Saturday, January 11, 2014
#2 [2014-CBR6] "The Adventures of Sally" by P.G. Wodehouse
As soon as I started reading The Adventures of Sally, it was like a refreshing breath of air. Gone was the pretentious, wordy preaching of Thoreau and instead I was thrown into the clever and quick dialogue and descriptions of Sally and her friends. Only one page in, and I knew I would finish this book.
Sally Nicholas has just turned twenty-one and come into her small inheritance of $25,000. This book follows Sally for a short time as she travels to Europe, meets new people, and deals with her [often, a problem] brother Fillmore.
In some ways, Wodehouse's writing reminded me of Jane Austen, and I was thrilled to find another author like her that I could enjoy. The plot of Sally's life isn't particularly exciting, but the writing is often funny, unique and insightful, making the small details of Sally's life more delightful than they would be in the hands of someone else. Sally was a great character, with personality and wit. I was also impressed by the primarily sympathetic portrayal of a woman protagonist in the 1920's. "Success! How men worshipped it, and how little of themselves they had to spare for anything else...There might be a woman in each of their lives, but she came second--an afterthought--a thing for their spare time." (78)

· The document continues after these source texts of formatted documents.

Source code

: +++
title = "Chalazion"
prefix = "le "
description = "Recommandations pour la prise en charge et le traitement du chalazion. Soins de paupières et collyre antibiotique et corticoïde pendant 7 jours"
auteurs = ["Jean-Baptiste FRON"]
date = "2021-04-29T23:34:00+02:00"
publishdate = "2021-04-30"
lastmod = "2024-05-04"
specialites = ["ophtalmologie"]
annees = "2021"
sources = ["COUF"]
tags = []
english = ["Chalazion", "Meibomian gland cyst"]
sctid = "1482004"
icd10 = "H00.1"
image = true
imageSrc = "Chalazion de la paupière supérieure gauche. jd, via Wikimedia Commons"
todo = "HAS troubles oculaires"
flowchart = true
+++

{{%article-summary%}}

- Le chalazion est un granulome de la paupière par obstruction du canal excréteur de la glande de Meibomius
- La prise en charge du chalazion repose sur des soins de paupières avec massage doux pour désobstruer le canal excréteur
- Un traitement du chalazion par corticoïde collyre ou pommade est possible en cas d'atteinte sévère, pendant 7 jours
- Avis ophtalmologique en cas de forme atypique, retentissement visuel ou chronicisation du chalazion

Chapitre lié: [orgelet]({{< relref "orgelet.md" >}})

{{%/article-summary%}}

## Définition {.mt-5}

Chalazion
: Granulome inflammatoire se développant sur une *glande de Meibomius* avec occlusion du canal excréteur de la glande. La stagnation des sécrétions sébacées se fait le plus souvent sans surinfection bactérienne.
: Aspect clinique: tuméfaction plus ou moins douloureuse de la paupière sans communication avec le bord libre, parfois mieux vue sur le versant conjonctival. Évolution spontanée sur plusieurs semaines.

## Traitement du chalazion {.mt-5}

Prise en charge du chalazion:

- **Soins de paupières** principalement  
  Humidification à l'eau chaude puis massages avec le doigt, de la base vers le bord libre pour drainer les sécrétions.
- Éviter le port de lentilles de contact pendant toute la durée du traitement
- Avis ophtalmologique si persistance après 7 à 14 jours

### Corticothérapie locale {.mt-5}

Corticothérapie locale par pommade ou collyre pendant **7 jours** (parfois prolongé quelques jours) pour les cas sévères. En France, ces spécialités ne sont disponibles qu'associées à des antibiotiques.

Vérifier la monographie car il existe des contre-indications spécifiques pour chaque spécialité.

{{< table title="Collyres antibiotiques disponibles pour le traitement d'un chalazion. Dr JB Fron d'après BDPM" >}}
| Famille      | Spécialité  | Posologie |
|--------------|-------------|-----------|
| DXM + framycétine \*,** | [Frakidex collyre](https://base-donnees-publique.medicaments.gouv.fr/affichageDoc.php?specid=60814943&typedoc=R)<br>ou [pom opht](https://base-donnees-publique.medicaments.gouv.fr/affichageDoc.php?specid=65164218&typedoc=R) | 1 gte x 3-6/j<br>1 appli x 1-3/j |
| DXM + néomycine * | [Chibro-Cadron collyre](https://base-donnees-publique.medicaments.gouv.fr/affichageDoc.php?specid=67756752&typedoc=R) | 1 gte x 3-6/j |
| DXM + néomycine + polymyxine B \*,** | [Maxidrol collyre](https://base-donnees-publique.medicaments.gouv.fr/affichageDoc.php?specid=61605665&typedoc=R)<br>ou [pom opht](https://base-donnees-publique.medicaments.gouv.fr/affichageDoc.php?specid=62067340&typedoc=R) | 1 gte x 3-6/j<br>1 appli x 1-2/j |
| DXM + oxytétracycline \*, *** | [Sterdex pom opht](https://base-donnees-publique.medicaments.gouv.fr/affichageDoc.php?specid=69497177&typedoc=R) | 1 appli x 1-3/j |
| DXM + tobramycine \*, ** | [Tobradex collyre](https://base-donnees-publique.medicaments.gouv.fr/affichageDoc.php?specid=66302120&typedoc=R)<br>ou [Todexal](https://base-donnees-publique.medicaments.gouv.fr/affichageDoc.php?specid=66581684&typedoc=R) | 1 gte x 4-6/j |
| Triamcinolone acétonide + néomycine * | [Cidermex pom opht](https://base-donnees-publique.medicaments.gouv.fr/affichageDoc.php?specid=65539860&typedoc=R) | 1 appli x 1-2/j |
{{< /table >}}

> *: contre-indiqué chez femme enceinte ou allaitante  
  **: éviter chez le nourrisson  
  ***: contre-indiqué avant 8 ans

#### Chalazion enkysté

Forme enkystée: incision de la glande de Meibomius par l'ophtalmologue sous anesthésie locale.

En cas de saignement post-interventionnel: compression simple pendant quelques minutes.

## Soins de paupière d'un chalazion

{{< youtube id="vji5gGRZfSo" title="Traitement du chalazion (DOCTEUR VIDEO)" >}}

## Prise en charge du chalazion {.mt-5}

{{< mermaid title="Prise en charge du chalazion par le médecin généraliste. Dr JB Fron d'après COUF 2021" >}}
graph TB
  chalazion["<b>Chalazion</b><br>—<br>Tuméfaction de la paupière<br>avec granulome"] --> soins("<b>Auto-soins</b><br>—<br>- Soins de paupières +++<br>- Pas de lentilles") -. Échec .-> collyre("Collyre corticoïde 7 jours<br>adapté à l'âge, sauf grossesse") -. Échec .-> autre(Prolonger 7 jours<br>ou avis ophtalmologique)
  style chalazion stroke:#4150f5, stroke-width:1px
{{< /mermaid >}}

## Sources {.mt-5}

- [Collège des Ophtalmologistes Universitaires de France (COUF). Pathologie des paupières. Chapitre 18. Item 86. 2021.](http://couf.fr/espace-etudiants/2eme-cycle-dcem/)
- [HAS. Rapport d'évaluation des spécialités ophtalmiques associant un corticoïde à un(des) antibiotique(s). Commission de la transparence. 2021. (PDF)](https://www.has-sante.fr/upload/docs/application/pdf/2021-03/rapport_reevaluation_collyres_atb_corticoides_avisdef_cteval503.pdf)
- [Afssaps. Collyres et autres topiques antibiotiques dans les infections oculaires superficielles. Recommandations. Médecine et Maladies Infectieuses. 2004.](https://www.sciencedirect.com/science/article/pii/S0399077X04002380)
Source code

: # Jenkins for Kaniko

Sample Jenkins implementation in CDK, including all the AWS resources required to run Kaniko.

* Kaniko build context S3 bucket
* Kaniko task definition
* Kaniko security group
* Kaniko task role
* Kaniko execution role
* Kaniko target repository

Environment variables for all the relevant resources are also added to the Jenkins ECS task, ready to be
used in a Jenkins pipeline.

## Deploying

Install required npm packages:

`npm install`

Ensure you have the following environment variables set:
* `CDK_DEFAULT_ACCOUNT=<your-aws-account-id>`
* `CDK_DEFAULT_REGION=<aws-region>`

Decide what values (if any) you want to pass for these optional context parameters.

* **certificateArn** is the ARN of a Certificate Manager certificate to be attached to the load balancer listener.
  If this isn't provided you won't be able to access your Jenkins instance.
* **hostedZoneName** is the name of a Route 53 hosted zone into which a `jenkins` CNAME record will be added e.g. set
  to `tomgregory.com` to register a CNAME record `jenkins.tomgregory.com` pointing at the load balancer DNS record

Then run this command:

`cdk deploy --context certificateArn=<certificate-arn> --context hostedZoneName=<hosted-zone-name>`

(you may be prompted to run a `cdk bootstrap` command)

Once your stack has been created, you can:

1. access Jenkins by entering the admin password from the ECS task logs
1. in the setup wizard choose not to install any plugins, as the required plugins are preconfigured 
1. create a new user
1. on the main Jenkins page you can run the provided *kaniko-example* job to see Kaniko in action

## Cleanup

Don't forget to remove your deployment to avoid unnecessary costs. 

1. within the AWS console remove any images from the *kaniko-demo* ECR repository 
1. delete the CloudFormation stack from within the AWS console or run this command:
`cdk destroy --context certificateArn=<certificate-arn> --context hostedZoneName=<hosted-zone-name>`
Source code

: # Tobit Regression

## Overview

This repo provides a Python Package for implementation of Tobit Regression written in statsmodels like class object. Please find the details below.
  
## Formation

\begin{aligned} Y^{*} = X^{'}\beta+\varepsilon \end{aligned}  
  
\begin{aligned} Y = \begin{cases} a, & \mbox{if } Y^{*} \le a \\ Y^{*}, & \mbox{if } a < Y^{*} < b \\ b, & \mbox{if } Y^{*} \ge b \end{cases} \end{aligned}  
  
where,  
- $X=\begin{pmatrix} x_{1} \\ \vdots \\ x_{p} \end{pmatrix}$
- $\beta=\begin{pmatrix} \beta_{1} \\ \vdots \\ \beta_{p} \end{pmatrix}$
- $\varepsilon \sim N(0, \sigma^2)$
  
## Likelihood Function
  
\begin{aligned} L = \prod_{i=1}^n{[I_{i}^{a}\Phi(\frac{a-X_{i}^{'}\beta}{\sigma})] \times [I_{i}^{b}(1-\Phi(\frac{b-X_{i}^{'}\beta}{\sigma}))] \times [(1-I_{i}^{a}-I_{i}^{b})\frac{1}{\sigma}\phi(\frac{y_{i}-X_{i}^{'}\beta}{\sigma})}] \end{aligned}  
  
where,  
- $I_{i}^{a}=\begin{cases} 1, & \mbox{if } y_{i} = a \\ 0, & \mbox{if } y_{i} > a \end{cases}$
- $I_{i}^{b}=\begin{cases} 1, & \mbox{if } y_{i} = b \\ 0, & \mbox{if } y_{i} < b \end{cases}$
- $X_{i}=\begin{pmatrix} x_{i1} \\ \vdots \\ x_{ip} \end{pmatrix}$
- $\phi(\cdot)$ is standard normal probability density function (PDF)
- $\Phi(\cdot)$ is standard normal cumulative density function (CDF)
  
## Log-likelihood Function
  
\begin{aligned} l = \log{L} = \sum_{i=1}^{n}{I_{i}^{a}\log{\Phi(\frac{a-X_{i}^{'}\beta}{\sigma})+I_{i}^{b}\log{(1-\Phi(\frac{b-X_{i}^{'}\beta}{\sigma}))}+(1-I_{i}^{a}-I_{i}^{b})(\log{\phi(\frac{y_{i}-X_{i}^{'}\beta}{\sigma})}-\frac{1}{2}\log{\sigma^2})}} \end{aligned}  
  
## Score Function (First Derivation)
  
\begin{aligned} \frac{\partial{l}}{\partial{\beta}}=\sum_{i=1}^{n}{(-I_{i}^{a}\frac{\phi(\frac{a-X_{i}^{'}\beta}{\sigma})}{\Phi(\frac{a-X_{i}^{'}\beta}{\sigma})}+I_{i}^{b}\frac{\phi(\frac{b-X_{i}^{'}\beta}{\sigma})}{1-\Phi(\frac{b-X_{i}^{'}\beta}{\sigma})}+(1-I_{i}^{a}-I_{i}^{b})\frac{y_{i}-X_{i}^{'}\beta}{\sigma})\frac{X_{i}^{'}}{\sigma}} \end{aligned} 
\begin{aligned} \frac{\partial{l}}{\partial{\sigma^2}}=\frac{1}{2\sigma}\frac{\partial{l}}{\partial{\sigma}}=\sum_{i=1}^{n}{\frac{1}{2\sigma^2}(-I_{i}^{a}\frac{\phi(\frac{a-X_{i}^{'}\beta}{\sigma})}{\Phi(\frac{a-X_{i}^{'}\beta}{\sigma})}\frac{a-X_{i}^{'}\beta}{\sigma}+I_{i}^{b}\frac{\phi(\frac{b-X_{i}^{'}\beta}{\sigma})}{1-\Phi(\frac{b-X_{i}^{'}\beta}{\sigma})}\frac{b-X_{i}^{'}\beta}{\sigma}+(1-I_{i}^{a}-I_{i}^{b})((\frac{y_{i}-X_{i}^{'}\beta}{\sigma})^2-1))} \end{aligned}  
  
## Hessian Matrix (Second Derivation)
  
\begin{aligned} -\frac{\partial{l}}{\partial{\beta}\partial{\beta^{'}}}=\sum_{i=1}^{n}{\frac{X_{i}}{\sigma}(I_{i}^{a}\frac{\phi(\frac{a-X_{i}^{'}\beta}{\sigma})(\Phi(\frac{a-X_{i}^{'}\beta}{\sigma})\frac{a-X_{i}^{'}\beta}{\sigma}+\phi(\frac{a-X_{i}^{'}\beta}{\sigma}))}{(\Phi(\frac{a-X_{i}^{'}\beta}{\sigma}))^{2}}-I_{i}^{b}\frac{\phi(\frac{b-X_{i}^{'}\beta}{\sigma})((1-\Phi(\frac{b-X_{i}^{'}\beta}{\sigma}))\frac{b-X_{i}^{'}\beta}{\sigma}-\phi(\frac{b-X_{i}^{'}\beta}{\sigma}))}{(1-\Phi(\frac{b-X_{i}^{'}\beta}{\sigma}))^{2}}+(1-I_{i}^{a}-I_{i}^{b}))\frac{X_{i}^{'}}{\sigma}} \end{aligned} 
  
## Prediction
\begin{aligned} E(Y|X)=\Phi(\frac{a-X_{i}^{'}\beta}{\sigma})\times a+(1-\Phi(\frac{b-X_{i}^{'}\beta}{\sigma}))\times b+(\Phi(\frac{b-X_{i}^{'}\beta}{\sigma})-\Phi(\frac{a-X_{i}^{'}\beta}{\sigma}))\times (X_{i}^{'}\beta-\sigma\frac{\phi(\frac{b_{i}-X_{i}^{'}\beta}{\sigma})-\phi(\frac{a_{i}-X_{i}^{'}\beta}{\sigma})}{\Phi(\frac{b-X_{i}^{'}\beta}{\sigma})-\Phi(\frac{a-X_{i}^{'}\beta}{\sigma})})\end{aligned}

Although I was reminded of Austen when I began reading, this illusion didn't hold through the whole book. Wodehouse's characters were all heightened to a degree that emphasized humor over realism. It felt more like watching a sitcom on television than a BBC Austen movie. I didn't know anything about the book or plot going in, but the tone let me in on the secret that all would turn out well in the end. Also, any man that Sally happened to meet, fell in love with her immediately. There were too many happy coincidences that kept the plot moving, but kept me from believing this was even close to reality. However, I did get attached to Sally and her friends, and I wanted the best for her.
SPOILERS: The only part that really bothered me was Sally's actions near the end of the book. Because of her helpful and sympathetic nature, she ends up out of money near the end of the book and she's forced to go back to working as a taxi dancer to earn a living. While in these desperate straits, Mr. Carmyle, a man she always disliked, shows up and she agrees to marry him. Podehouse almost made that scene half believable, but Sally never cared about money and she wasn't too concerned when she lost hers. She would never marry someone she actively disliked--for money or desperation. The only reason this was in the book was to manufacture drama, which was unnecessary. Immediately after she agrees, she sees her true love and realizes her mistake, but she refuses to break the engagement because she "promised."
Seriously? This is a smart woman who is practical and doesn't care for pretension. Isn't it better to break a promise than make three people miserable for the rest of their lives? Of course, everything works out in the end, but Sally is entirely passive and lucky. She makes some ridiculous choices and fate seems to bump in and help her out. It would be like Elizabeth Becket agreeing to marry Mr. Collins and refusing to break the engagement when she realizes her mistake. Ugh. A disappointing ending for a likable character.
I enjoyed reading the book, but Sally was so frustrating in the end that I'm bumping it down from four to three stars. I will, however, be reading some more books by P.G. Wodehouse in the future.